College van Beroep voor het bedrijfsleven
Als beide echtgenoten bezwaar maken of beroep instellen moet dat
expliciet worden aangegeven
Bij besluit van 19 januari 2006 is het recht op bijstand van
appellante en haar toenmalige echtgenoot met ingang van 1 februari
2003 ingetrokken. Bij besluit van 13 april 2006 heeft het College het
hiertegen door hen beiden gemaakte bezwaar ongegrond verklaard. Tegen
laatstgenoemd besluit is door mr. X., advocaat te Y., namens de
echtgenoot beroep ingesteld bij de rechtbank. Met betrekking tot de
ontvankelijkheid van het door appellante tegen deze uitspraak
ingestelde hoger beroep stelt de Raad vast dat mr. X. in zijn
beroepschrift aan de rechtbank, gedateerd 24 mei 2006, uitsluitend de
echtgenoot heeft vermeld als degene namens wie het beroep tegen het
besluit van 13 april 2006 is ingesteld. De echtgenoot is in dit
beroepschrift bij naam genoemd, naar hem wordt steeds in het enkelvoud
verwezen als "eiser" en de naam van appellante komt in het
beroepschrift niet voor. Hetzelfde geldt voor het aanvullend
beroepschrift van 23 juni 2006 waarbij de gronden van het beroep zijn
ingediend, nog daargelaten dat de beroepstermijn toen reeds was
verstreken. De Raad kan dan ook tot geen ander oordeel komen dan dat
het beroep van de echtgenoot niet mede namens appellante is ingesteld.

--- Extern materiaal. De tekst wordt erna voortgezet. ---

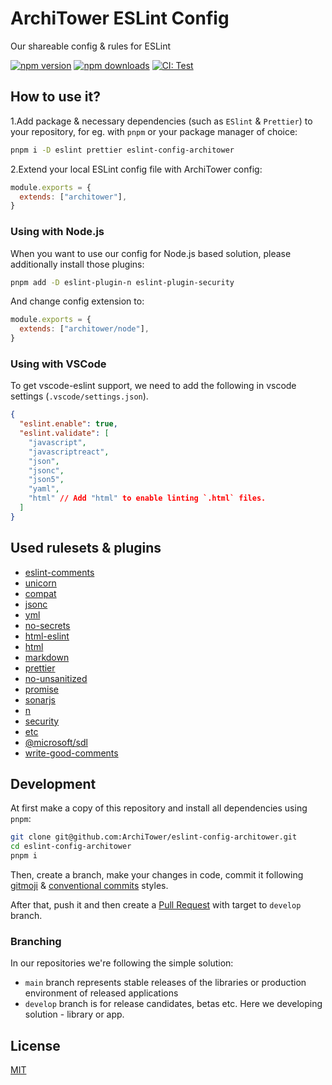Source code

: # ArchiTower ESLint Config

Our shareable config & rules for ESLint

[![npm version][npm-version-src]][npm-version-href]
[![npm downloads][npm-downloads-src]][npm-downloads-href]
[![CI: Test][github-actions-src]][github-actions-href]

## How to use it?

1.Add package & necessary dependencies (such as `ESlint` & `Prettier`) to your
repository, for eg. with `pnpm` or your package manager of choice:

```bash
pnpm i -D eslint prettier eslint-config-architower
```

2.Extend your local ESLint config file with ArchiTower config:

```js
module.exports = {
  extends: ["architower"],
}
```

### Using with Node.js

When you want to use our config for Node.js based solution, please additionally
install those plugins:

```bash
pnpm add -D eslint-plugin-n eslint-plugin-security
```

And change config extension to:

```js
module.exports = {
  extends: ["architower/node"],
}
```

### Using with VSCode

To get vscode-eslint support, we need to add the following in vscode settings
(`.vscode/settings.json`).

```json
{
  "eslint.enable": true,
  "eslint.validate": [
    "javascript",
    "javascriptreact",
    "json",
    "jsonc",
    "json5",
    "yaml",
    "html" // Add "html" to enable linting `.html` files.
  ]
}
```

## Used rulesets & plugins

- [eslint-comments](https://github.com/mysticatea/eslint-plugin-eslint-comments)
- [unicorn](https://github.com/sindresorhus/eslint-plugin-unicorn)
- [compat](https://github.com/amilajack/eslint-plugin-compat)
- [jsonc](https://github.com/ota-meshi/eslint-plugin-jsonc)
- [yml](https://github.com/ota-meshi/eslint-plugin-yml)
- [no-secrets](https://github.com/nickdeis/eslint-plugin-no-secrets)
- [html-eslint](https://yeonjuan.github.io/html-eslint/docs)
- [html](https://github.com/BenoitZugmeyer/eslint-plugin-html)
- [markdown](https://github.com/eslint/eslint-plugin-markdown)
- [prettier](https://github.com/prettier/eslint-plugin-prettier#recommended-configuration)
- [no-unsanitized](https://github.com/mozilla/eslint-plugin-no-unsanitized)
- [promise](https://github.com/eslint-community/eslint-plugin-promise)
- [sonarjs](https://github.com/SonarSource/eslint-plugin-sonarjs)
- [n](https://github.com/eslint-community/eslint-plugin-n)
- [security](https://github.com/eslint-community/eslint-plugin-security)
- [etc](https://github.com/cartant/eslint-plugin-etc)
- [@microsoft/sdl](https://github.com/microsoft/eslint-plugin-sdl)
- [write-good-comments](https://github.com/kantord/eslint-plugin-write-good-comments)

## Development

At first make a copy of this repository and install all dependencies using
`pnpm`:

```bash
git clone git@github.com:ArchiTower/eslint-config-architower.git
cd eslint-config-architower
pnpm i
```

Then, create a branch, make your changes in code, commit it following
[gitmoji](https://gitmoji.dev/) &
[conventional commits](https://www.conventionalcommits.org/en/v1.0.0/) styles.

After that, push it and then create a
[Pull Request](https://github.com/ArchiTower/eslint-config-architower/pulls)
with target to `develop` branch.

### Branching

In our repositories we're following the simple solution:

- `main` branch represents stable releases of the libraries or production
  environment of released applications
- `develop` branch is for release candidates, betas etc. Here we developing
  solution - library or app.

## License

[MIT](./LICENSE.md)

<!-- Badges -->

[npm-version-src]:
  https://img.shields.io/npm/v/eslint-config-architower?style=flat-square
[npm-version-href]: https://npmjs.com/package/eslint-config-architower
[npm-downloads-src]:
  https://img.shields.io/npm/dm/eslint-config-architower?style=flat-square
[npm-downloads-href]: https://npmjs.com/package/eslint-config-architower
[github-actions-src]:
  https://img.shields.io/github/actions/workflow/status/ArchiTower/eslint-config-architower/release.yml?branch=main&style=flat-square
[github-actions-href]:
  https://github.com/ArchiTower/eslint-config-architower/actions/workflows/release.yml
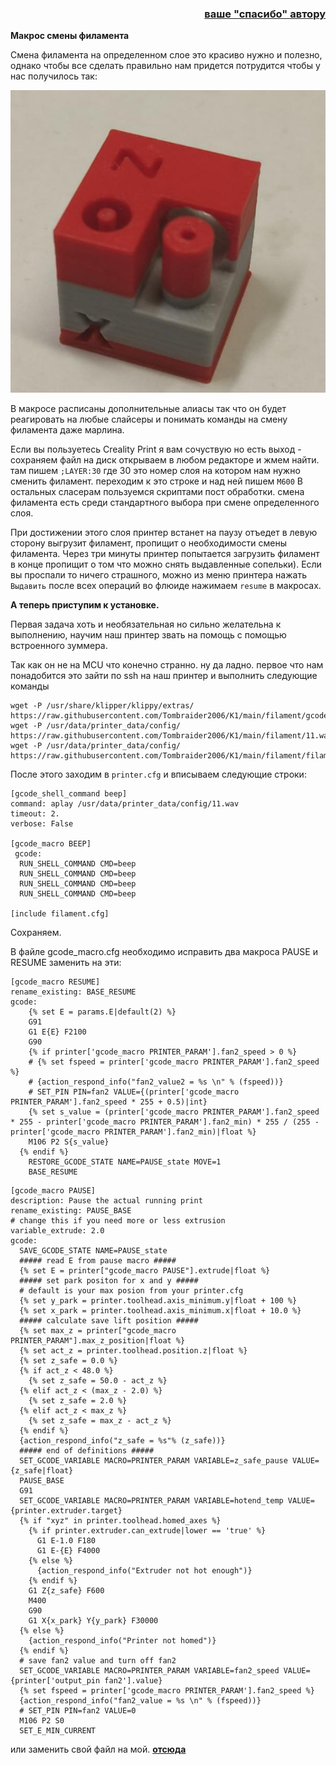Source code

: <h3 align="right"><a href="https://pay.cloudtips.ru/p/f84bf0b2" target="_blank">ваше "спасибо" автору</a></h3>

**Макрос смены филамента**

Смена филамента на определенном слое это красиво нужно и полезно, однако чтобы все сделать правильно нам придется потрудится чтобы у нас получилось так:


![](1.jpg)

В макросе  расписаны дополнительные алиасы так что он будет реагировать на любые слайсеры и понимать команды на смену филамента даже марлина. 

Если вы пользуетесь Creality Print я вам сочуствую но есть выход - сохраняем файл на диск открываем в любом редакторе и жмем найти. там пишем `;LAYER:30` где 30 это номер слоя на котором нам нужно сменить филамент. переходим к это строке и над ней пишем `M600` 
В остальных сласерам пользуемся скриптами пост обработки. смена филамента есть среди стандартного выбора при смене определенного слоя.

При достижении этого слоя принтер встанет на паузу отъедет в левую сторону выгрузит филамент, пропищит о необходимости смены филамента. Через три минуты принтер попытается загрузить филамент в конце пропищит о том что можно снять выдавленные сопельки). Если вы проспали то ничего страшного, можно из меню принтера нажать `Выдавить` после всех операций во флюиде нажимаем `resume` в макросах.  

**А теперь приступим к установке.**

Первая задача хоть и необязательная но сильно желательна к выполнению, научим наш принтер звать на помощь с помощью встроенного зуммера.

Так как он не на MCU что конечно странно. ну да ладно. первое что нам понадобится это зайти по ssh на наш принтер и выполнить следующие команды

```
wget -P /usr/share/klipper/klippy/extras/ https://raw.githubusercontent.com/Tombraider2006/K1/main/filament/gcode_shell_command.py
wget -P /usr/data/printer_data/config/ https://raw.githubusercontent.com/Tombraider2006/K1/main/filament/11.wav
wget -P /usr/data/printer_data/config/  https://raw.githubusercontent.com/Tombraider2006/K1/main/filament/filament.cfg
```
После этого заходим в `printer.cfg` и вписываем следующие строки: 

```
[gcode_shell_command beep]
command: aplay /usr/data/printer_data/config/11.wav
timeout: 2.
verbose: False

[gcode_macro BEEP]
 gcode:
  RUN_SHELL_COMMAND CMD=beep
  RUN_SHELL_COMMAND CMD=beep
  RUN_SHELL_COMMAND CMD=beep
  RUN_SHELL_COMMAND CMD=beep

[include filament.cfg]
```
Сохраняем.

В файле gcode_macro.cfg необходимо исправить два макроса PAUSE и RESUME заменить на эти:
```
[gcode_macro RESUME]
rename_existing: BASE_RESUME
gcode:
    {% set E = params.E|default(2) %}
    G91
    G1 E{E} F2100
    G90
    {% if printer['gcode_macro PRINTER_PARAM'].fan2_speed > 0 %}
    # {% set fspeed = printer['gcode_macro PRINTER_PARAM'].fan2_speed %}
    # {action_respond_info("fan2_value2 = %s \n" % (fspeed))}
    # SET_PIN PIN=fan2 VALUE={(printer['gcode_macro PRINTER_PARAM'].fan2_speed * 255 + 0.5)|int}
    {% set s_value = (printer['gcode_macro PRINTER_PARAM'].fan2_speed * 255 - printer['gcode_macro PRINTER_PARAM'].fan2_min) * 255 / (255 - printer['gcode_macro PRINTER_PARAM'].fan2_min)|float %}
    M106 P2 S{s_value}
  {% endif %}
    RESTORE_GCODE_STATE NAME=PAUSE_state MOVE=1
    BASE_RESUME
```

```
[gcode_macro PAUSE]
description: Pause the actual running print
rename_existing: PAUSE_BASE
# change this if you need more or less extrusion
variable_extrude: 2.0
gcode:
  SAVE_GCODE_STATE NAME=PAUSE_state
  ##### read E from pause macro #####
  {% set E = printer["gcode_macro PAUSE"].extrude|float %}
  ##### set park positon for x and y #####
  # default is your max posion from your printer.cfg
  {% set y_park = printer.toolhead.axis_minimum.y|float + 100 %}
  {% set x_park = printer.toolhead.axis_minimum.x|float + 10.0 %}
  ##### calculate save lift position #####
  {% set max_z = printer["gcode_macro PRINTER_PARAM"].max_z_position|float %}
  {% set act_z = printer.toolhead.position.z|float %}
  {% set z_safe = 0.0 %}
  {% if act_z < 48.0 %}
    {% set z_safe = 50.0 - act_z %}
  {% elif act_z < (max_z - 2.0) %}
    {% set z_safe = 2.0 %}
  {% elif act_z < max_z %}
    {% set z_safe = max_z - act_z %}
  {% endif %}
  {action_respond_info("z_safe = %s"% (z_safe))}
  ##### end of definitions #####
  SET_GCODE_VARIABLE MACRO=PRINTER_PARAM VARIABLE=z_safe_pause VALUE={z_safe|float}
  PAUSE_BASE
  G91
  SET_GCODE_VARIABLE MACRO=PRINTER_PARAM VARIABLE=hotend_temp VALUE={printer.extruder.target}
  {% if "xyz" in printer.toolhead.homed_axes %}
    {% if printer.extruder.can_extrude|lower == 'true' %}
      G1 E-1.0 F180
      G1 E-{E} F4000
    {% else %}
      {action_respond_info("Extruder not hot enough")}
    {% endif %}
    G1 Z{z_safe} F600
    M400
    G90
    G1 X{x_park} Y{y_park} F30000
  {% else %}
    {action_respond_info("Printer not homed")}
  {% endif %}
  # save fan2 value and turn off fan2
  SET_GCODE_VARIABLE MACRO=PRINTER_PARAM VARIABLE=fan2_speed VALUE={printer['output_pin fan2'].value}
  {% set fspeed = printer['gcode_macro PRINTER_PARAM'].fan2_speed %}
  {action_respond_info("fan2_value = %s \n" % (fspeed))}
  # SET_PIN PIN=fan2 VALUE=0
  M106 P2 S0
  SET_E_MIN_CURRENT
```

или заменить свой файл на мой. [**отсюда**](gcode_macro.cfg)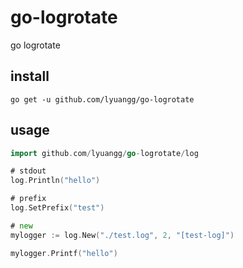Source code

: # go-logrotate
go logrotate

## install

```
go get -u github.com/lyuangg/go-logrotate
```


## usage


```go
import github.com/lyuangg/go-logrotate/log

# stdout
log.Println("hello")

# prefix
log.SetPrefix("test")

# new
mylogger := log.New("./test.log", 2, "[test-log]")

mylogger.Printf("hello")
```


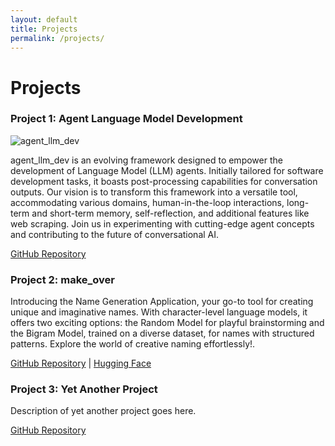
 ```yaml
---
layout: default
title: Projects
permalink: /projects/
---
```


# Projects

### Project 1: Agent Language Model Development
![agent_llm_dev](/assets_files/blogs/projects/agent_llm_dev/llm_agents_15sec.gif)

agent_llm_dev is an evolving framework designed to empower the development of Language Model (LLM) agents. Initially tailored for software development tasks, it boasts post-processing capabilities for conversation outputs. Our vision is to transform this framework into a versatile tool, accommodating various domains, human-in-the-loop interactions, long-term and short-term memory, self-reflection, and additional features like web scraping. Join us in experimenting with cutting-edge agent concepts and contributing to the future of conversational AI.

[GitHub Repository](https://github.com/SDcodehub/agent_llm_dev)

### Project 2: make_over

Introducing the Name Generation Application, your go-to tool for creating unique and imaginative names. With character-level language models, it offers two exciting options: the Random Model for playful brainstorming and the Bigram Model, trained on a diverse dataset, for names with structured patterns. Explore the world of creative naming effortlessly!.

[GitHub Repository](https://github.com/SDcodehub/make_more) | 
[Hugging Face](https://huggingface.co/spaces/sagarsdesai/make_more)

### Project 3: Yet Another Project

Description of yet another project goes here.

[GitHub Repository](https://github.com/your-username/yet-another-project)
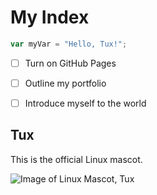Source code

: # My Index


``` javascript
var myVar = "Hello, Tux!";
```

- [ ] Turn on GitHub Pages
- [ ] Outline my portfolio
- [ ] Introduce myself to the world


## Tux

This is the official Linux mascot.

![Image of Linux Mascot, Tux](https://upload.wikimedia.org/wikipedia/commons/3/35/Tux.svg)

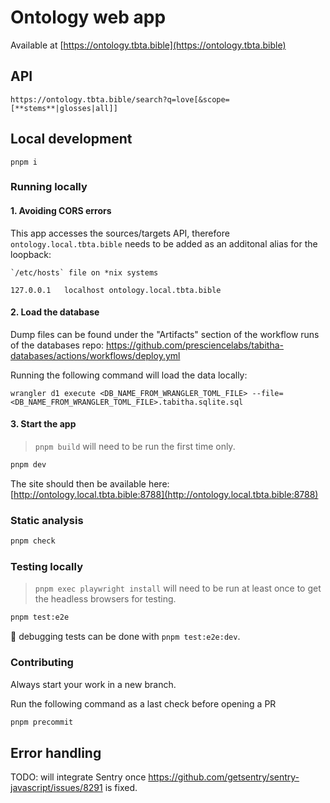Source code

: # Ontology web app

Available at [https://ontology.tbta.bible](https://ontology.tbta.bible)

## API

`https://ontology.tbta.bible/search?q=love[&scope=[**stems**|glosses|all]]`

## Local development

`pnpm i`

### Running locally

#### 1. Avoiding CORS errors

This app accesses the sources/targets API, therefore `ontology.local.tbta.bible` needs to be added as an additonal alias for the loopback:

```
`/etc/hosts` file on *nix systems

127.0.0.1	localhost ontology.local.tbta.bible
```

#### 2. Load the database

Dump files can be found under the "Artifacts" section of the workflow runs of the databases repo:  https://github.com/presciencelabs/tabitha-databases/actions/workflows/deploy.yml

Running the following command will load the data locally:

`wrangler d1 execute <DB_NAME_FROM_WRANGLER_TOML_FILE> --file=<DB_NAME_FROM_WRANGLER_TOML_FILE>.tabitha.sqlite.sql`

#### 3. Start the app

> `pnpm build` will need to be run the first time only.

```bash
pnpm dev
```

The site should then be available here: [http://ontology.local.tbta.bible:8788](http://ontology.local.tbta.bible:8788)

### Static analysis

```bash
pnpm check
```

### Testing locally

> `pnpm exec playwright install` will need to be run at least once to get the headless browsers for testing.

```bash
pnpm test:e2e
```

🐛 debugging tests can be done with `pnpm test:e2e:dev`.

### Contributing

Always start your work in a new branch.

Run the following command as a last check before opening a PR

```bash
pnpm precommit
```

## Error handling

TODO: will integrate Sentry once https://github.com/getsentry/sentry-javascript/issues/8291 is fixed.
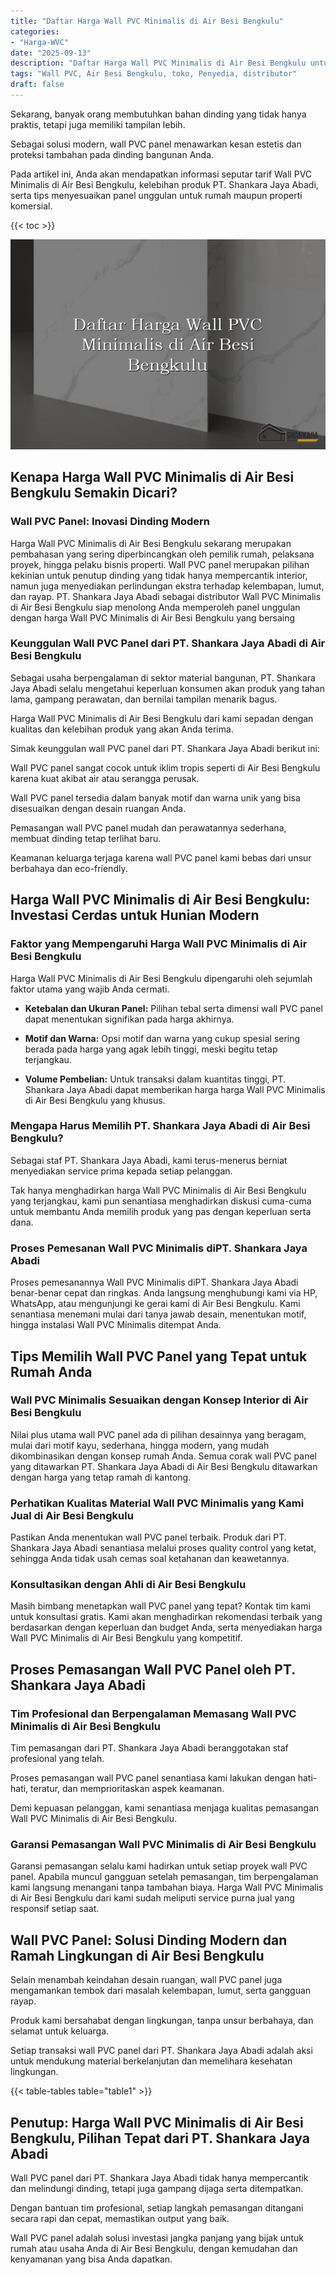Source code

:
 ```yaml
---
title: "Daftar Harga Wall PVC Minimalis di Air Besi Bengkulu"
categories: 
- "Harga-WVC"
date: "2025-09-13"
description: "Daftar Harga Wall PVC Minimalis di Air Besi Bengkulu untuk hunian, kantor, dan ritel. Material terbaik, beragam motif, warna elegan, dengan servis penempatan oleh tenaga ahli profesional dan garansi resmi!|Jasa distribusi Wall PVC Minimalis di Air Besi Bengkulu untuk kebutuhan rumah, perkantoran, atau ritel, beserta panel berkualitas dan instalasi oleh teknisi profesional serta kepastian resmi.|Alternatif Wall PVC Minimalis di Air Besi Bengkulu yang andal untuk hunian, kantor, dan gerai, dengan material berkualitas dan pemasangan dikerjakan oleh tim ahli serta kepastian resmi.|Distribusi Wall PVC Minimalis di Air Besi Bengkulu bagi hunian, kantor, serta gerai, beserta panel terbaik dan penempatan ditangani oleh teknisi ahli, disertai beserta kepastian resmi.}"
tags: "Wall PVC, Air Besi Bengkulu, toko, Penyedia, distributor"
draft: false
---
```


Sekarang, banyak orang membutuhkan bahan dinding yang tidak hanya praktis, tetapi juga memiliki tampilan lebih.

Sebagai solusi modern, wall PVC panel menawarkan kesan estetis dan proteksi tambahan pada dinding bangunan Anda.

Pada artikel ini, Anda akan mendapatkan informasi seputar tarif Wall PVC Minimalis di Air Besi Bengkulu, kelebihan produk PT. Shankara Jaya Abadi, serta tips menyesuaikan panel unggulan untuk rumah maupun properti komersial.

{{< toc >}}

![Daftar Harga Wall PVC Minimalis di Air Besi Bengkulu](/images/Harga-WVC/Daftar-Harga-Wall-PVC-Minimalis-di-Air-Besi-Bengkulu.png)


## Kenapa Harga Wall PVC Minimalis di Air Besi Bengkulu Semakin Dicari?

### Wall PVC Panel: Inovasi Dinding Modern

Harga Wall PVC Minimalis di Air Besi Bengkulu sekarang merupakan pembahasan yang sering diperbincangkan oleh pemilik rumah, pelaksana proyek, hingga pelaku bisnis properti. Wall PVC panel merupakan pilihan kekinian untuk penutup dinding yang tidak hanya mempercantik interior, namun juga menyediakan perlindungan ekstra terhadap kelembapan, lumut, dan rayap. PT. Shankara Jaya Abadi sebagai distributor Wall PVC Minimalis di Air Besi Bengkulu siap menolong Anda memperoleh panel unggulan dengan harga Wall PVC Minimalis di Air Besi Bengkulu yang bersaing

### Keunggulan Wall PVC Panel dari PT. Shankara Jaya Abadi di Air Besi Bengkulu

Sebagai usaha berpengalaman di sektor material bangunan, PT. Shankara Jaya Abadi selalu mengetahui keperluan konsumen akan produk yang tahan lama, gampang perawatan, dan bernilai tampilan menarik bagus.

Harga Wall PVC Minimalis di Air Besi Bengkulu dari kami sepadan dengan kualitas dan kelebihan produk yang akan Anda terima.

Simak keunggulan wall PVC panel dari PT. Shankara Jaya Abadi berikut ini:

Wall PVC panel sangat cocok untuk iklim tropis seperti di Air Besi Bengkulu karena kuat akibat air atau serangga perusak.

Wall PVC panel tersedia dalam banyak motif dan warna unik yang bisa disesuaikan dengan desain ruangan Anda.

Pemasangan wall PVC panel mudah dan perawatannya sederhana, membuat dinding tetap terlihat baru.

Keamanan keluarga terjaga karena wall PVC panel kami bebas dari unsur berbahaya dan eco-friendly.

## Harga Wall PVC Minimalis di Air Besi Bengkulu: Investasi Cerdas untuk Hunian Modern

### Faktor yang Mempengaruhi Harga Wall PVC Minimalis di Air Besi Bengkulu

Harga Wall PVC Minimalis di Air Besi Bengkulu dipengaruhi oleh sejumlah faktor utama yang wajib Anda cermati.

- **Ketebalan dan Ukuran Panel:** Pilihan tebal serta dimensi wall PVC panel dapat menentukan signifikan pada harga akhirnya.

- **Motif dan Warna:** Opsi motif dan warna yang cukup spesial sering berada pada harga yang agak lebih tinggi, meski begitu tetap terjangkau.

- **Volume Pembelian:** Untuk transaksi dalam kuantitas tinggi, PT. Shankara Jaya Abadi dapat memberikan harga harga Wall PVC Minimalis di Air Besi Bengkulu yang khusus.

### Mengapa Harus Memilih PT. Shankara Jaya Abadi di Air Besi Bengkulu?

Sebagai staf PT. Shankara Jaya Abadi, kami terus-menerus berniat menyediakan service prima kepada setiap pelanggan.

Tak hanya menghadirkan harga Wall PVC Minimalis di Air Besi Bengkulu yang terjangkau, kami pun senantiasa menghadirkan diskusi cuma-cuma untuk membantu Anda memilih produk yang pas dengan keperluan serta dana.

### Proses Pemesanan Wall PVC Minimalis diPT. Shankara Jaya Abadi

Proses pemesanannya Wall PVC Minimalis diPT. Shankara Jaya Abadi benar-benar cepat dan ringkas. Anda langsung menghubungi kami via HP, WhatsApp, atau mengunjungi ke gerai kami di Air Besi Bengkulu. Kami senantiasa menemani mulai dari tanya jawab desain, menentukan motif, hingga instalasi Wall PVC Minimalis ditempat Anda.

## Tips Memilih Wall PVC Panel yang Tepat untuk Rumah Anda

### Wall PVC Minimalis Sesuaikan dengan Konsep Interior di Air Besi Bengkulu

Nilai plus utama wall PVC panel ada di pilihan desainnya yang beragam, mulai dari motif kayu, sederhana, hingga modern, yang mudah dikombinasikan dengan konsep rumah Anda. Semua corak wall PVC panel yang ditawarkan PT. Shankara Jaya Abadi di Air Besi Bengkulu ditawarkan dengan harga yang tetap ramah di kantong.

### Perhatikan Kualitas Material Wall PVC Minimalis yang Kami Jual di Air Besi Bengkulu

Pastikan Anda menentukan wall PVC panel terbaik. Produk dari PT. Shankara Jaya Abadi senantiasa melalui proses quality control yang ketat, sehingga Anda tidak usah cemas soal ketahanan dan keawetannya.

### Konsultasikan dengan Ahli di Air Besi Bengkulu

Masih bimbang menetapkan wall PVC panel yang tepat? Kontak tim kami untuk konsultasi gratis. Kami akan menghadirkan rekomendasi terbaik yang berdasarkan dengan keperluan dan budget Anda, serta menyediakan harga Wall PVC Minimalis di Air Besi Bengkulu yang kompetitif.

## Proses Pemasangan Wall PVC Panel oleh PT. Shankara Jaya Abadi

### Tim Profesional dan Berpengalaman Memasang Wall PVC Minimalis di Air Besi Bengkulu

Tim pemasangan dari PT. Shankara Jaya Abadi beranggotakan staf profesional yang telah.

Proses pemasangan wall PVC panel senantiasa kami lakukan dengan hati-hati, teratur, dan memprioritaskan aspek keamanan.

Demi kepuasan pelanggan, kami senantiasa menjaga kualitas pemasangan Wall PVC Minimalis di Air Besi Bengkulu.

### Garansi Pemasangan Wall PVC Minimalis di Air Besi Bengkulu

Garansi pemasangan selalu kami hadirkan untuk setiap proyek wall PVC panel. Apabila muncul gangguan setelah pemasangan, tim berpengalaman kami langsung menangani tanpa tambahan biaya. Harga Wall PVC Minimalis di Air Besi Bengkulu dari kami sudah meliputi service purna jual yang responsif setiap saat.

## Wall PVC Panel: Solusi Dinding Modern dan Ramah Lingkungan di Air Besi Bengkulu

Selain menambah keindahan desain ruangan, wall PVC panel juga mengamankan tembok dari masalah kelembapan, lumut, serta gangguan rayap.

Produk kami bersahabat dengan lingkungan, tanpa unsur berbahaya, dan selamat untuk keluarga.

Setiap transaksi wall PVC panel dari PT. Shankara Jaya Abadi adalah aksi untuk mendukung material berkelanjutan dan memelihara kesehatan lingkungan.

{{< table-tables table="table1" >}}

## Penutup: Harga Wall PVC Minimalis di Air Besi Bengkulu, Pilihan Tepat dari PT. Shankara Jaya Abadi

Wall PVC panel dari PT. Shankara Jaya Abadi tidak hanya mempercantik dan melindungi dinding, tetapi juga gampang dijaga serta ditempatkan.

Dengan bantuan tim profesional, setiap langkah pemasangan ditangani secara rapi dan cepat, memastikan output yang baik.

Wall PVC panel adalah solusi investasi jangka panjang yang bijak untuk rumah atau usaha Anda di Air Besi Bengkulu, dengan kemudahan dan kenyamanan yang bisa Anda dapatkan.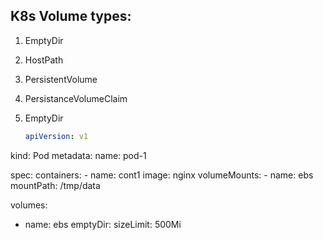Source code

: 
## K8s Volume types:
1. EmptyDir
2. HostPath
3. PersistentVolume
4. PersistanceVolumeClaim

1. EmptyDir
   ```yaml
   apiVersion: v1
kind: Pod
metadata: 
 name: pod-1

spec:
  containers:
    - name: cont1
      image: nginx
      volumeMounts:
      - name: ebs
        mountPath: /tmp/data

  volumes: 
  - name: ebs
    emptyDir:
      sizeLimit: 500Mi
    ```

Gesteld noch gebleken is dat appellante anderszins beroep heeft
ingesteld tegen het besluit van 13 april 2006. Dat het bezwaarschrift
nog wèl namens appellante en haar echtgenoot gezamenlijk was
ingediend en dat appellante ervan uitging dat mr. X., ondanks de
echtscheiding, ook namens haar beroep zou instellen dient - wat er
verder van zij - voor rekening van appellante te worden gelaten.